Exercise requirements: Where the word "donné" appears in a line below, copy the whole line.

Available records:
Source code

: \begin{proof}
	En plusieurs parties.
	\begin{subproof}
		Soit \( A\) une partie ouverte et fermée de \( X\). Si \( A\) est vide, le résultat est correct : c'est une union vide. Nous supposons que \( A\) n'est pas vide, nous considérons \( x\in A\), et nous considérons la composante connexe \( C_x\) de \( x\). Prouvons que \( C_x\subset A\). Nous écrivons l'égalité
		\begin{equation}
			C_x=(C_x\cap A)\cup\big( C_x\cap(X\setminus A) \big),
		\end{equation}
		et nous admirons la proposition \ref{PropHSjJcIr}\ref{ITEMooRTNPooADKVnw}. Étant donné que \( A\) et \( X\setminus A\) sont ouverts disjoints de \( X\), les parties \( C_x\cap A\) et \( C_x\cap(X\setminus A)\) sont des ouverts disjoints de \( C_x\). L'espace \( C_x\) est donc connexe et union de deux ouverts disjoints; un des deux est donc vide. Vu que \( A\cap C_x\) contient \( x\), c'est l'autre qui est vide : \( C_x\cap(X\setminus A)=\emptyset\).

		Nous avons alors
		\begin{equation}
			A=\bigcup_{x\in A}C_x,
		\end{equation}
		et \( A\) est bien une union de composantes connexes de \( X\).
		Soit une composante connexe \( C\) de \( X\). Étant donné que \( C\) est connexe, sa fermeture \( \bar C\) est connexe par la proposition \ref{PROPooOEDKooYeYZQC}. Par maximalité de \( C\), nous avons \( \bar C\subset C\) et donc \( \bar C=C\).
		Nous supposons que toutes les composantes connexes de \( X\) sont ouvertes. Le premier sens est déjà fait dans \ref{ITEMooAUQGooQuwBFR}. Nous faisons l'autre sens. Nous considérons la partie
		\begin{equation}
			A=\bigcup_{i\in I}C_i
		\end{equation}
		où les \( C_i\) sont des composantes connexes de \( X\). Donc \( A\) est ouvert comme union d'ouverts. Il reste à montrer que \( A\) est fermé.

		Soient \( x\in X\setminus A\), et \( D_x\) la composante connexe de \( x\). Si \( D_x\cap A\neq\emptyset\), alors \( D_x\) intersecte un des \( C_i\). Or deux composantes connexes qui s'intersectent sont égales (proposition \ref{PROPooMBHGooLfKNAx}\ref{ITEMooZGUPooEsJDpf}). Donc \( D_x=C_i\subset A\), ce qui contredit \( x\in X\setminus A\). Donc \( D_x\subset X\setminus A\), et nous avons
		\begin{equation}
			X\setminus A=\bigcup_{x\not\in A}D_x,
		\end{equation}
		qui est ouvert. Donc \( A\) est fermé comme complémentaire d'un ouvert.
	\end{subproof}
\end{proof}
...
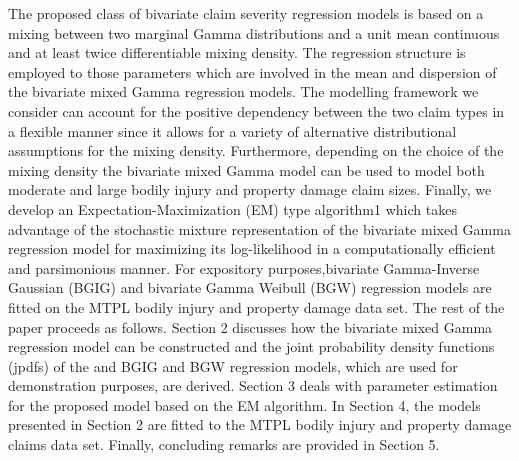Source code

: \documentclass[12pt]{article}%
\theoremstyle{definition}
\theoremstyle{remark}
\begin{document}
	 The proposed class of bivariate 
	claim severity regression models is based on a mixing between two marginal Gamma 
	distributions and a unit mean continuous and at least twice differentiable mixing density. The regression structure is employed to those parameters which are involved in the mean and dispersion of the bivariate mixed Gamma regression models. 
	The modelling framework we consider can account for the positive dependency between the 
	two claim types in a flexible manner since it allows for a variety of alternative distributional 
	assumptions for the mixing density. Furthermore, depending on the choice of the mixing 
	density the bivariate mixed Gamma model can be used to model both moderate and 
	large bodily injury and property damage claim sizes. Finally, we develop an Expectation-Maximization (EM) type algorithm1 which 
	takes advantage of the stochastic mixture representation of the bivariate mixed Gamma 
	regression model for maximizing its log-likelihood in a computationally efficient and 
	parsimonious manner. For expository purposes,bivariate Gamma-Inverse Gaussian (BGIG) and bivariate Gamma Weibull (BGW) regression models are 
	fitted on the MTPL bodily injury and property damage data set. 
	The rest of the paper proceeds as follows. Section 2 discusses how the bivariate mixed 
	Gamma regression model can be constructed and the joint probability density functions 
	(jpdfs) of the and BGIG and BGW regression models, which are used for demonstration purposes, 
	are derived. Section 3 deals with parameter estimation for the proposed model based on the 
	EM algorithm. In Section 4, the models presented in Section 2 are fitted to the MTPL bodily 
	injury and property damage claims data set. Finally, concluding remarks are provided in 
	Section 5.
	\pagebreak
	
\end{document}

Answer section:
		et nous admirons la proposition \ref{PropHSjJcIr}\ref{ITEMooRTNPooADKVnw}. Étant donné que \( A\) et \( X\setminus A\) sont ouverts disjoints de \( X\), les parties \( C_x\cap A\) et \( C_x\cap(X\setminus A)\) sont des ouverts disjoints de \( C_x\). L'espace \( C_x\) est donc connexe et union de deux ouverts disjoints; un des deux est donc vide. Vu que \( A\cap C_x\) contient \( x\), c'est l'autre qui est vide : \( C_x\cap(X\setminus A)=\emptyset\).
		Soit une composante connexe \( C\) de \( X\). Étant donné que \( C\) est connexe, sa fermeture \( \bar C\) est connexe par la proposition \ref{PROPooOEDKooYeYZQC}. Par maximalité de \( C\), nous avons \( \bar C\subset C\) et donc \( \bar C=C\).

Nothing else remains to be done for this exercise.